Benefits of investing in a BCP
- Businesses are vulnerable to natural and man-made disasters, and a good amount never recovery from large incidents.
- Customers and clients expect goods and services in a timely manner–something that may be hard to achieve following a disaster.
- A supply chain could be disrupted by one incident, and businesses who do not recover may become less competitive in the market.
- Insurance packages may not cover all types of disasters.
- Large-scale disasters may overwhelm the resources of public agencies.
- A business could lose its perceived reputation, requiring a need to act quickly.
- Disasters, or small incidents which are not handled correctly, affect the bottom line.
What to consider before starting a BCP
Anyone interested in starting a BCP should ask the following questions and research the answers:
- What laws and regulations is our business subject to?
- How much risk can my business tolerate? How severe?
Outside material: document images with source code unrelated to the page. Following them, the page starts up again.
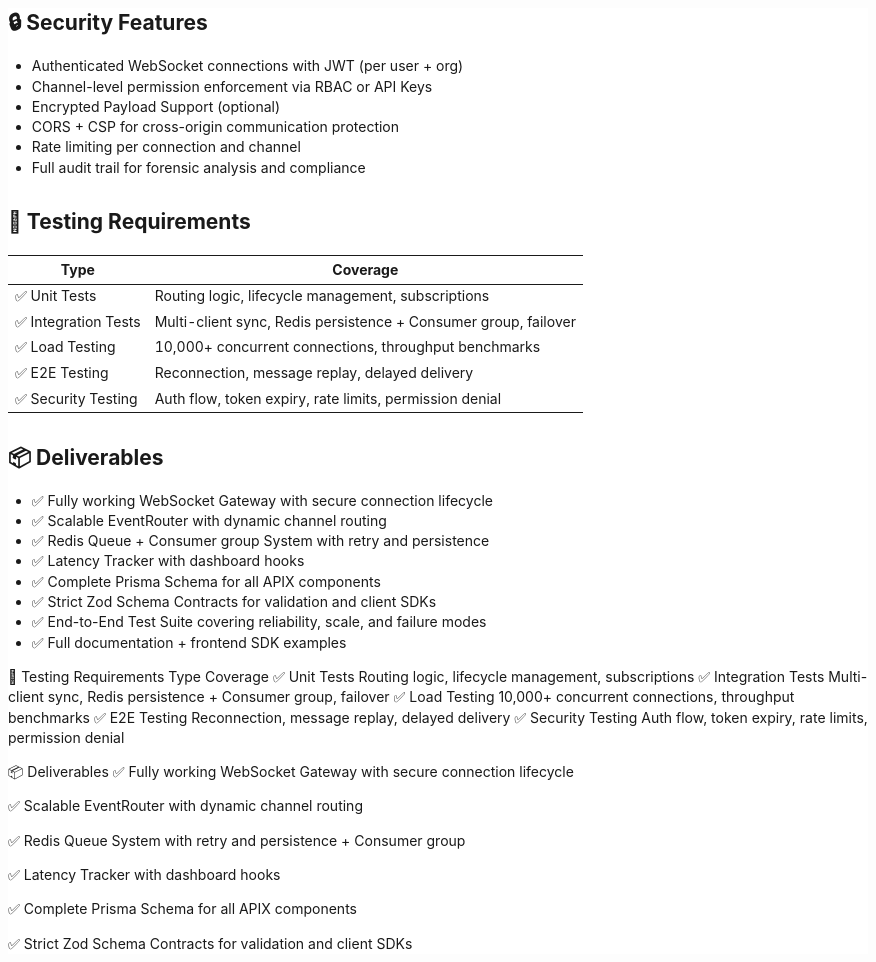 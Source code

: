 ## 🔒 Security Features

- Authenticated WebSocket connections with JWT (per user + org)
- Channel-level permission enforcement via RBAC or API Keys
- Encrypted Payload Support (optional)
- CORS + CSP for cross-origin communication protection
- Rate limiting per connection and channel
- Full audit trail for forensic analysis and compliance

## 🧪 Testing Requirements

| Type | Coverage |
|------|----------|
| ✅ Unit Tests | Routing logic, lifecycle management, subscriptions |
| ✅ Integration Tests | Multi-client sync, Redis persistence + Consumer group, failover |
| ✅ Load Testing | 10,000+ concurrent connections, throughput benchmarks |
| ✅ E2E Testing | Reconnection, message replay, delayed delivery |
| ✅ Security Testing | Auth flow, token expiry, rate limits, permission denial |

## 📦 Deliverables

- ✅ Fully working WebSocket Gateway with secure connection lifecycle
- ✅ Scalable EventRouter with dynamic channel routing
- ✅ Redis Queue + Consumer group System with retry and persistence
- ✅ Latency Tracker with dashboard hooks
- ✅ Complete Prisma Schema for all APIX components
- ✅ Strict Zod Schema Contracts for validation and client SDKs
- ✅ End-to-End Test Suite covering reliability, scale, and failure modes
- ✅ Full documentation + frontend SDK examples

🧪 Testing Requirements
Type	Coverage
✅ Unit Tests	Routing logic, lifecycle management, subscriptions
✅ Integration Tests	Multi-client sync, Redis persistence + Consumer group, failover
✅ Load Testing	10,000+ concurrent connections, throughput benchmarks
✅ E2E Testing	Reconnection, message replay, delayed delivery
✅ Security Testing	Auth flow, token expiry, rate limits, permission denial

📦 Deliverables
✅ Fully working WebSocket Gateway with secure connection lifecycle

✅ Scalable EventRouter with dynamic channel routing

✅ Redis Queue System with retry and persistence + Consumer group

✅ Latency Tracker with dashboard hooks

✅ Complete Prisma Schema for all APIX components

✅ Strict Zod Schema Contracts for validation and client SDKs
How much recovery time is too long?
- What resources are available to our business to aid during and after a disaster?
How to initiate the BCP
Initiating a BCP may be difficult, as it is hard to quantify the benefits of such investments. However, steps to initiate a BCP that may be considered:
- Garner buy-in from key management, if they are not the ones initiating the program.
- Appoint a program director and program committee. Make sure to discuss how knowledge will be shared, maintained, and safely stored throughout the program. The committee should be diverse, and contain members from all deparments, if possible. These members will provide input and help draft the inputs of the BCP. One may also consider inviting external partners to join the commintee, or take part in certain aspects of implementation. For example, the local fire department to assist and/or be notified of drills.
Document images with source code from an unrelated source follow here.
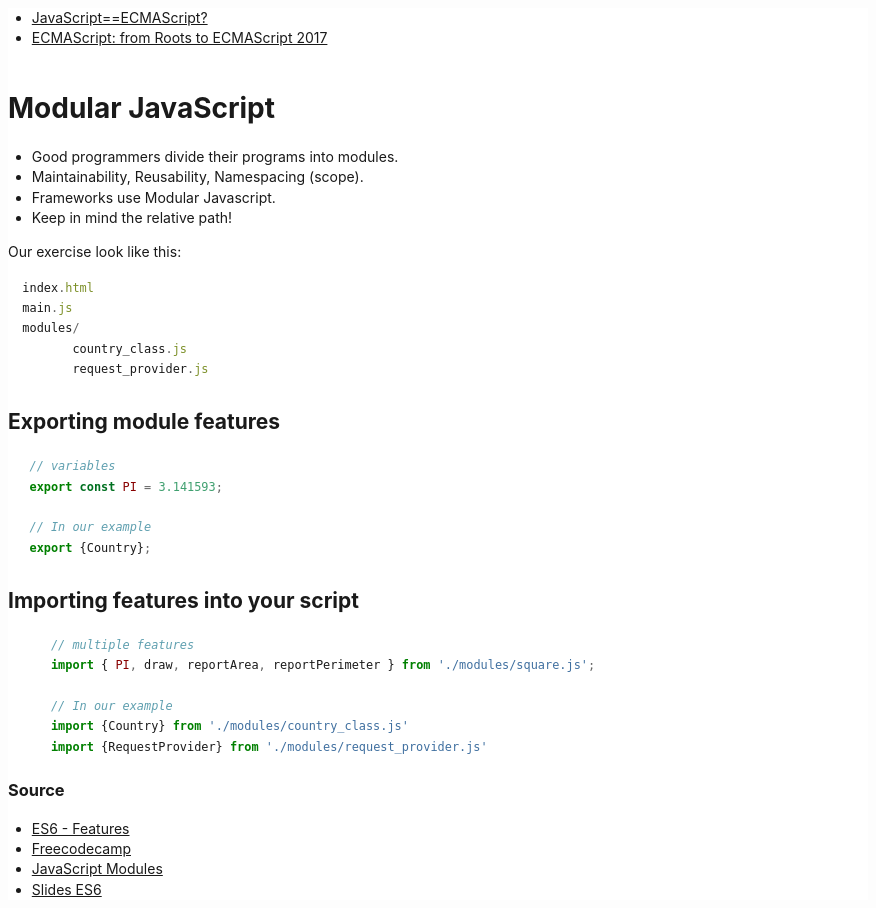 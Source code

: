   * [JavaScript==ECMAScript?](https://medium.com/@shreyapd06/javascript-ecmascript-a18d3e688526)
  * [ECMAScript: from Roots to ECMAScript 2017](https://medium.com/sfl-newsroom/ecmascript-from-roots-to-ecmascript-2017-ce92afc96447)
  
# Modular JavaScript

  * Good programmers divide their programs into modules.
  * Maintainability, Reusability, Namespacing (scope).
  * Frameworks use Modular Javascript.
  * Keep in mind the relative path! 
  
Our exercise look like this:

 ```javascript
   index.html
   main.js
   modules/
          country_class.js
          request_provider.js
   ```

## Exporting module features

   ```javascript 
      // variables
      export const PI = 3.141593;
      
      // In our example
      export {Country};
   ```

## Importing features into your script

```javascript 
      // multiple features
      import { PI, draw, reportArea, reportPerimeter } from './modules/square.js';
      
      // In our example
      import {Country} from './modules/country_class.js'
      import {RequestProvider} from './modules/request_provider.js'
 ```

### Source

  * [ES6 - Features](https://github.com/rse/es6-features)
  * [Freecodecamp](https://www.freecodecamp.org/news/javascript-modules-a-beginner-s-guide-783f7d7a5fcc/)
  * [JavaScript Modules](https://developer.mozilla.org/en-US/docs/Web/JavaScript/Guide/Modules)
  * [Slides ES6](https://slides.com/jmgr2996/deck-77bdab)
- Define the goals and mission of the BCP. Use parts of the already established business mission statement and focus how a BCP will fit into business culture. Sample goals include:
- Protect the safety of employees, visitors, etc.
- Maintain customer service.
- Protect physical facility and assets.
- Prevent environmental contamination.
- Protect reputation and brand.
- Decide how to administer the program, including a timeline, who is to be included, etc.
How to draft a preparedness policy
Continue to Step 2: Identify & Assess
Recovery time objective: the point in time when a function or process must be recovered, before unacceptable consequences could occur. [Source: Ready.gov]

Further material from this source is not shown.